Non-canonical mechanisms of estrogen receptor activation may continue to support women's cognitive health long after cessation of ovarian function. These mechanisms of estrogen receptor activation may include ligand-dependent actions via locally synthesized neuroestrogens and ligand-independent actions via growth factor-dependent activation of intracellular kinase cascades. We tested the hypothesis that ligand-dependent and ligand-independent mechanisms interact to activate nuclear estrogen receptors in the Neuro-2A neuroblastoma cell line in the absence of exogenous estrogens.
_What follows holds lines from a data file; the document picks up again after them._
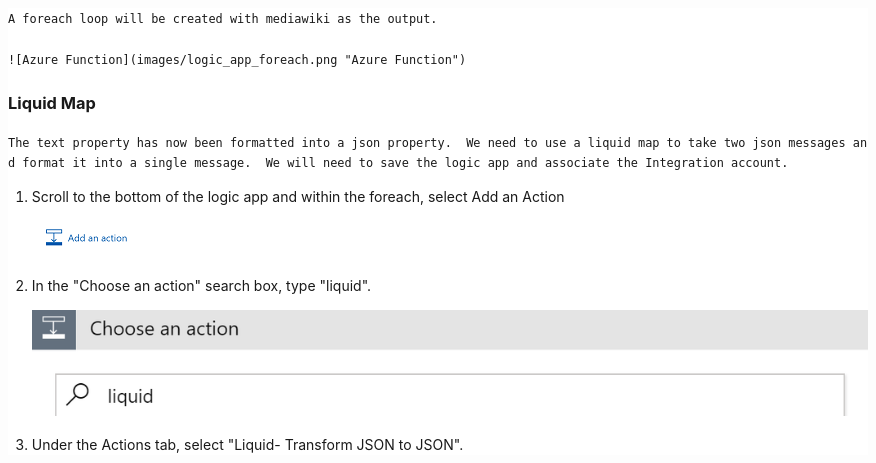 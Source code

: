     A foreach loop will be created with mediawiki as the output.

    ![Azure Function](images/logic_app_foreach.png "Azure Function")

### Liquid Map

    The text property has now been formatted into a json property.  We need to use a liquid map to take two json messages and format it into a single message.  We will need to save the logic app and associate the Integration account.

1. Scroll to the bottom of the logic app and within the foreach, select Add an Action

    ![Add Action](images/logic_app_foreach_action.png "Add Action")

1. In the "Choose an action" search box, type "liquid".

    ![Liquid](images/logic_app_liquid_search.png "Liquid")

1. Under the Actions tab, select "Liquid- Transform JSON to JSON".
Transcriptional output of estrogen receptors was measured following treatment with insulin-like growth factor-1 (IGF-1) in the presence of specific inhibitors for mitogen-activated protein kinase (MAPK), phosphoinositde-3 kinase (PI3K), and neuroestrogen synthesis. Results indicate that IGF-1-dependent activation of nuclear estrogen receptors is mediated by MAPK, is opposed PI3K, and requires concomitant endogenous neuroestrogen synthesis. We conclude that both cellular signaling context and endogenous ligand availability are important modulators of ligand-independent nuclear estrogen receptor activation.